- What the exercise asks
Across the data below, how many lines hold "time"? Answer with that number and nothing else.

BEGIN The data

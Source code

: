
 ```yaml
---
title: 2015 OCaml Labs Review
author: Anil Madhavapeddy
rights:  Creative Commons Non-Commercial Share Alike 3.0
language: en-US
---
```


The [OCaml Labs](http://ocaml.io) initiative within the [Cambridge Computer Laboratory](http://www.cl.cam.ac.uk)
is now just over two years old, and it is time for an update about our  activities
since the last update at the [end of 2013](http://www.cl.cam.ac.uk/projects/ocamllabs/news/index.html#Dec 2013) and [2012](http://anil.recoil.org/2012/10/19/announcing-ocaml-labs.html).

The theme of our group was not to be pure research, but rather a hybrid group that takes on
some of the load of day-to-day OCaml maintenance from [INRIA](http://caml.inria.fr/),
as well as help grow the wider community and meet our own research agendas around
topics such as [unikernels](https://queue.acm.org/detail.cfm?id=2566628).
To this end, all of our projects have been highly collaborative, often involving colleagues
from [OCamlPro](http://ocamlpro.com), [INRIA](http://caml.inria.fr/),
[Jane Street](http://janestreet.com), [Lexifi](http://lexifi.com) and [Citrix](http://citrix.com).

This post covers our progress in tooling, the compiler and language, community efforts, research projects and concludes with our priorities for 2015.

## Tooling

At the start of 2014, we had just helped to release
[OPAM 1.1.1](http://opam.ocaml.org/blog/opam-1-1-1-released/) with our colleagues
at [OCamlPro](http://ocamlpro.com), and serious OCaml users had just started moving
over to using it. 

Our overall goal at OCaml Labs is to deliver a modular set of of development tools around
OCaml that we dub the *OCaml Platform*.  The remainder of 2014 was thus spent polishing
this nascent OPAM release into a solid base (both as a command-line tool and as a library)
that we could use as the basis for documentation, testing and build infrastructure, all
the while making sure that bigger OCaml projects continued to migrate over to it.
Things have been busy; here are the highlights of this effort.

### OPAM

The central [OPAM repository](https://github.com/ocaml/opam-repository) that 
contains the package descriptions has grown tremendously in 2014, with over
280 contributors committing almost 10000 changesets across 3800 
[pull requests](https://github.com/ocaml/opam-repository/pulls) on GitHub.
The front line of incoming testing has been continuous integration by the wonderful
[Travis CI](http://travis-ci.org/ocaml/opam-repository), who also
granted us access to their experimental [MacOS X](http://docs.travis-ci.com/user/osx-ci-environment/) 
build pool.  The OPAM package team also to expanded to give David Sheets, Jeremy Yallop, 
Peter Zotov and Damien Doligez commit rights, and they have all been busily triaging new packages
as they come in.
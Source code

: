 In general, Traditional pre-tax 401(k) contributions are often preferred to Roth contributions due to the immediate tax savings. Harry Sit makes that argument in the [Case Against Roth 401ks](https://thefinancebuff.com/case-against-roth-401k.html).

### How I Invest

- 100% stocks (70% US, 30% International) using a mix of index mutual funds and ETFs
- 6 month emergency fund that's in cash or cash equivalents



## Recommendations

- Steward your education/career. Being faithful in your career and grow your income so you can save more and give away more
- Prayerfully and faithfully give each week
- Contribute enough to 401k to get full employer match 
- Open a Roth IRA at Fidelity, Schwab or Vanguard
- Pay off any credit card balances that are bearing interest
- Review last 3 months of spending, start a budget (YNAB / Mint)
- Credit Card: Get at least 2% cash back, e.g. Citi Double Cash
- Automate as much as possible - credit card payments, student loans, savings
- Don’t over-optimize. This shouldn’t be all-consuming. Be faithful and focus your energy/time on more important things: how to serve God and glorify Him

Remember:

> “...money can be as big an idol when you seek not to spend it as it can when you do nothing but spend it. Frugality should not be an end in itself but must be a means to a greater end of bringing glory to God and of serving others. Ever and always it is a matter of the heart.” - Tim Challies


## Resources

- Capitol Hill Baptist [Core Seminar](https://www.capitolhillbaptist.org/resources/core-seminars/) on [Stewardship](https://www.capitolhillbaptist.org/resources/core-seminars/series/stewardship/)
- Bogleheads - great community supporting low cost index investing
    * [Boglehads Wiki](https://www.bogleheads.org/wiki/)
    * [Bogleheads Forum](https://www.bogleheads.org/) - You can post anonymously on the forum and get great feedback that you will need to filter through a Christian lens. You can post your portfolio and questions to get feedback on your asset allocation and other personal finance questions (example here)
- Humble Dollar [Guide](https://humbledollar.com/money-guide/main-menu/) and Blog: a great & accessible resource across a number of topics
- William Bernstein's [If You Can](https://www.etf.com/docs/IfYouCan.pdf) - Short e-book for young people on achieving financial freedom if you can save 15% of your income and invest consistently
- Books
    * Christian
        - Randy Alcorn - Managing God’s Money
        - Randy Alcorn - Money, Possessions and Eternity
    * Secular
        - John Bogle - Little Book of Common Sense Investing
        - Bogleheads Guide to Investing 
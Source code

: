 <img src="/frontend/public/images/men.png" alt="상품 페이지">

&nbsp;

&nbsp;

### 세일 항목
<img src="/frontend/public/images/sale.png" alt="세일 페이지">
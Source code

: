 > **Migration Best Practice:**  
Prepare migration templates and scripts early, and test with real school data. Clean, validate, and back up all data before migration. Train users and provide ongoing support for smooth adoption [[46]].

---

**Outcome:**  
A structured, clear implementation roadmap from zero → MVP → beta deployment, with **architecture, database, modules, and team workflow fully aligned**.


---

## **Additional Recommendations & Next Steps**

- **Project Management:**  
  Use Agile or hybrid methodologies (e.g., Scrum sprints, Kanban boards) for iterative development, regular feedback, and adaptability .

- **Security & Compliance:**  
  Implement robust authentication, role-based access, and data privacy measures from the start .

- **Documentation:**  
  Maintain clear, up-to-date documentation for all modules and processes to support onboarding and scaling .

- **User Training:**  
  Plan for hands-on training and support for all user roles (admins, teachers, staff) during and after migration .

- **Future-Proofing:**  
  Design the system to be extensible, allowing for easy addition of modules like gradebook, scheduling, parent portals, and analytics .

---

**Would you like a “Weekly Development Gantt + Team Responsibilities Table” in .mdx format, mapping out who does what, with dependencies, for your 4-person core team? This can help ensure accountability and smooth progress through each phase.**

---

END The data

- Answer to the problem
2